Of many deportations during National Socialism, only photos exist that were taken by SS men or other people involved in the events. Only in a few cases were there Jewish eyewitnesses or those affected who took photographs of the events and documented them. The international research network “#LastSeen. “Images of the Nazi Deportations” has set itself the goal of tracking down and assigning these images. Since 2021, the project has already collected around 500 Nazi deportation photos from 60 cities in the area of the former German Reich. Many of the Jews, Sinti and Roma or euthanasia victims depicted are seen in the pictures for the last time.
As part of this project, Steffen Heidrich, historian and employee of the Saxony State Association of Jewish Communities, searched the state association's Dresden archive for further recordings of deportations. He found what he was looking for: He discovered 13 original prints showing Jews being deported from Breslau. “Colleague Steffen Heidrich’s archive find in Dresden, which is as coincidental as it is outstanding, opens up completely new perspectives on the deportations of people persecuted as Jews in Breslau,” says Alina Bothe, head of the international research project #LastSeen.
Photos of two deportations in Breslau
The photos show two different deportations: Twelve photos are from November 1941. At that time, more than 1,000 Jewish residents of Breslau were arrested by the police and taken to the Schießwerder restaurant at the Odertor train station. They were forced to wait there, crammed into a small space, before being forced onto a train to Kaunas, Lithuania, on November 25th. Immediately after their arrival, all deportees were shot by a task force in Fort IX. There are no survivors of this deportation. The photos are the last evidence of the murdered. They show the gathering of people in the restaurant's beer garden, the loading of luggage and other aspects of the "processing" of people destined for deportation.
One of the newly discovered photos comes from a second deportation from Breslau. From April 9, 1942, almost a thousand people were again collected in the Schießwerder restaurant in Breslau and from there four days later transported by train to the Polish Izbica ghetto. At that time, this served as a transit camp for the onward transport of Jewish prisoners to the Belzec and Sobibor extermination camps. The photo from April 1942 shows four older women laden with heavy luggage entering the Schießwerder restaurant and arriving there to be deported. Of the almost thousand people deported at the time, only two people survived the Holocaust.
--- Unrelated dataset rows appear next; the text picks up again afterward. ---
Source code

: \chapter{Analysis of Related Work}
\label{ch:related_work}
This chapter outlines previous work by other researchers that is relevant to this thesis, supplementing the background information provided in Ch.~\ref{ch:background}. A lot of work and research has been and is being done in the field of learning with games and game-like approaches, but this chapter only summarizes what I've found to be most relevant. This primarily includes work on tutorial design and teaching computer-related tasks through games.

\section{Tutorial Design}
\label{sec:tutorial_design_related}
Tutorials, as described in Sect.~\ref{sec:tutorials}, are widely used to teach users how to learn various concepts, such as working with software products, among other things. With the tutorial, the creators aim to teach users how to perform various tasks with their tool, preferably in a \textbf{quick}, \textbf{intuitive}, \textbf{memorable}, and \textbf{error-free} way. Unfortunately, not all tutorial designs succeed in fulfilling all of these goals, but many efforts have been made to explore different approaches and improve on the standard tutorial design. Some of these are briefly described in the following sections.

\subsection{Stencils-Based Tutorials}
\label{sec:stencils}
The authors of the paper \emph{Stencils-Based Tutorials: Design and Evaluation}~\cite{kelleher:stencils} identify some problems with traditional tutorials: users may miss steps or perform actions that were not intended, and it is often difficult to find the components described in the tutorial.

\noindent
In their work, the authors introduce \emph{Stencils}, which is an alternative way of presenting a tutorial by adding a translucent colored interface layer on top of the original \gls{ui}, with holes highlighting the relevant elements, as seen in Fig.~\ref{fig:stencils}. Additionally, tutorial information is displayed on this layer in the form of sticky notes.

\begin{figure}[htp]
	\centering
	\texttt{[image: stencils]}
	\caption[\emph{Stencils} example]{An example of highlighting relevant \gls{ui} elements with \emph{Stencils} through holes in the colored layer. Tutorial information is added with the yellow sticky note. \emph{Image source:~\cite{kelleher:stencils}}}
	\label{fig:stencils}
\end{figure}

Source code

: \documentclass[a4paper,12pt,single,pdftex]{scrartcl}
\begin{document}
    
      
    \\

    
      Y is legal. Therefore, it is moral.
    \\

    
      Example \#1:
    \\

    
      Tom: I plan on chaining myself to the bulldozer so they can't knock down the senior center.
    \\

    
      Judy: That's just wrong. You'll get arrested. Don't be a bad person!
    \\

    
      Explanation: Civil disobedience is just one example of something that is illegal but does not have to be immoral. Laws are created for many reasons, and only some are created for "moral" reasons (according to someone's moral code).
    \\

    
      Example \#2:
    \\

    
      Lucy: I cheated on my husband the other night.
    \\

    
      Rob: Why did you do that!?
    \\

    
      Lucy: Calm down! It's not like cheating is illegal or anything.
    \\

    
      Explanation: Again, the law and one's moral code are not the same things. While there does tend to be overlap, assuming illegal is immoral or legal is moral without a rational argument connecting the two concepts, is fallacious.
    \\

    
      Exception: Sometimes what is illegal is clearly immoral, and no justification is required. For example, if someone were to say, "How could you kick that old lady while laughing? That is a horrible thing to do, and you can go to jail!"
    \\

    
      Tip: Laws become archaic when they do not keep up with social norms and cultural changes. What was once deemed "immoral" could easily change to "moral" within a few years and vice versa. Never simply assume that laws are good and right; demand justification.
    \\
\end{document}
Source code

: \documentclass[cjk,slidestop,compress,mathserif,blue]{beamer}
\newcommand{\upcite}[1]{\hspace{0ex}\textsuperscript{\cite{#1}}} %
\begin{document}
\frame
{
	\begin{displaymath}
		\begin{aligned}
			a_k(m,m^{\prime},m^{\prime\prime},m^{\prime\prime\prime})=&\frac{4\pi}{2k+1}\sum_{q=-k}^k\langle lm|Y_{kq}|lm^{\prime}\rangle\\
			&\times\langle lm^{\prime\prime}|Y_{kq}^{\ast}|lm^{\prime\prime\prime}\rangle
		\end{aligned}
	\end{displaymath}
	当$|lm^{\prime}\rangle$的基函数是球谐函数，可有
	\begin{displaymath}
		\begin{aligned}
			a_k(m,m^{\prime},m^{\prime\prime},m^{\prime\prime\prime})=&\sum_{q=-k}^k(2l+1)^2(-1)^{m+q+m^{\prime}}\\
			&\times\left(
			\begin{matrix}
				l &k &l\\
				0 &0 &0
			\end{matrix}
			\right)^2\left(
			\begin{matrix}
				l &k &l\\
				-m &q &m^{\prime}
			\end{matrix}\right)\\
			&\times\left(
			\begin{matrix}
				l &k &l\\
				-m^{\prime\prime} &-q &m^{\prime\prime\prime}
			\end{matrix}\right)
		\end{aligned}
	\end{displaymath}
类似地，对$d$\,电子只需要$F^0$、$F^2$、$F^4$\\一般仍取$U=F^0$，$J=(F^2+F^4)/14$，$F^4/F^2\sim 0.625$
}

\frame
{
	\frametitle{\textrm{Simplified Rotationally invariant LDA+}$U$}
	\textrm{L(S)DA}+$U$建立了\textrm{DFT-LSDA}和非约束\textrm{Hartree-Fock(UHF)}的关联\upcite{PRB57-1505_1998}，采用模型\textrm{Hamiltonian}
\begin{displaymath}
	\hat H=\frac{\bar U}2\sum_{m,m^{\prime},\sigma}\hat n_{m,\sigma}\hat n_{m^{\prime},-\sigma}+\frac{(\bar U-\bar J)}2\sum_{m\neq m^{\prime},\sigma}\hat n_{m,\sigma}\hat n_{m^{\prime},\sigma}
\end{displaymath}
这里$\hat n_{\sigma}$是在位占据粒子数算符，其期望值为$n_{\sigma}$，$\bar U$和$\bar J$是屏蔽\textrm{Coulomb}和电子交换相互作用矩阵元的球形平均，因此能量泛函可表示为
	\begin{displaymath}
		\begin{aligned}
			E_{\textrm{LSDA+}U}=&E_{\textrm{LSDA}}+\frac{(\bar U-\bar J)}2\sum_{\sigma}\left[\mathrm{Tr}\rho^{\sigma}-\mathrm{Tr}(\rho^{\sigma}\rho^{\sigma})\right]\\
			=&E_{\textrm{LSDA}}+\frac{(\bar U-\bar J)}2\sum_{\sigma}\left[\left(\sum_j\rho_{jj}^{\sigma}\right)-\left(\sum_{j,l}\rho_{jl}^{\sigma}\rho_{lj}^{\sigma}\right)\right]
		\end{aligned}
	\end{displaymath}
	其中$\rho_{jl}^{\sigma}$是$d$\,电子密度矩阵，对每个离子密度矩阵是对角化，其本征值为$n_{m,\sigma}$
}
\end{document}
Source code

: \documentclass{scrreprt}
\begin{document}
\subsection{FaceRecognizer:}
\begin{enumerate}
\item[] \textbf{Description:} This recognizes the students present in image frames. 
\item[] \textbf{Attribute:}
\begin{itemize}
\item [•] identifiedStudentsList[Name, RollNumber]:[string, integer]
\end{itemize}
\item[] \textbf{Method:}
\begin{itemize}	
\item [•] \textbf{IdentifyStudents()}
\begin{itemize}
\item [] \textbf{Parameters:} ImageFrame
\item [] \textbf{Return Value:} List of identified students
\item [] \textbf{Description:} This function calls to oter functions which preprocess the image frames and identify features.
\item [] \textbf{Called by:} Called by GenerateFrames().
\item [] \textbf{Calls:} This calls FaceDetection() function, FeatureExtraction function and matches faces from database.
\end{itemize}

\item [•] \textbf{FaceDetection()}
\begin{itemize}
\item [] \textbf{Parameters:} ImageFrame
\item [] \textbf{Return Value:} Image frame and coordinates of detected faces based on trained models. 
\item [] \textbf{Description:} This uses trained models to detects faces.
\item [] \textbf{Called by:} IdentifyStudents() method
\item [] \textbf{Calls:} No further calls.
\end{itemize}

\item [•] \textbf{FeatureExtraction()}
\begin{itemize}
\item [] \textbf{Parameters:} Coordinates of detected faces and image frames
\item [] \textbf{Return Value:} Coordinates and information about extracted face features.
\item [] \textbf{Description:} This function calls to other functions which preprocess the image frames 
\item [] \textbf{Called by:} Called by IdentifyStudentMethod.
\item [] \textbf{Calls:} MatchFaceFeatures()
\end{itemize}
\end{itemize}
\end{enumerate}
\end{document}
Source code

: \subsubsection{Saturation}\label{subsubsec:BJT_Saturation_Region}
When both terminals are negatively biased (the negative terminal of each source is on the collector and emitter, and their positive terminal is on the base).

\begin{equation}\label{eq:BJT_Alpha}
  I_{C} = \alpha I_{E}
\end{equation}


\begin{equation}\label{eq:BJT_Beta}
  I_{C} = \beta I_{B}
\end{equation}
Secretly taken by a Jewish photographer
The original prints of the 13 newly discovered photographs show that the images were taken hidden behind ledges and in vehicles. This reflects the high risk the photographer took in documenting these events. Based on historical data and comparative analyses, the researchers assume that these images were taken by the Jewish photographer Albert Hadda (1892-1975). Because of his marriage to a non-Jewish woman, Hadda was initially protected from deportation. However, he was banned from working as early as 1934 and from then on worked for the Jewish Community of Breslau. Despite the ban, Hadda secretly documented the deportations.
In 1944, however, the photographer himself was taken to a forced labor camp. However, in January 1945 Hadda managed to escape from the camp. He made his way to Breslau and hid there until the end of the war. The photographer later arrived in Erfurt with a transport of survivors from Breslau, and later lived in Fulda. Historians suspect that Hadda gave his photos to an archive in Erfurt. The recordings were later sent from there to Dresden. The newly discovered photos and other recordings of deportations in German cities are on the digital image atlas portal “#LastSeen“ can be seen online.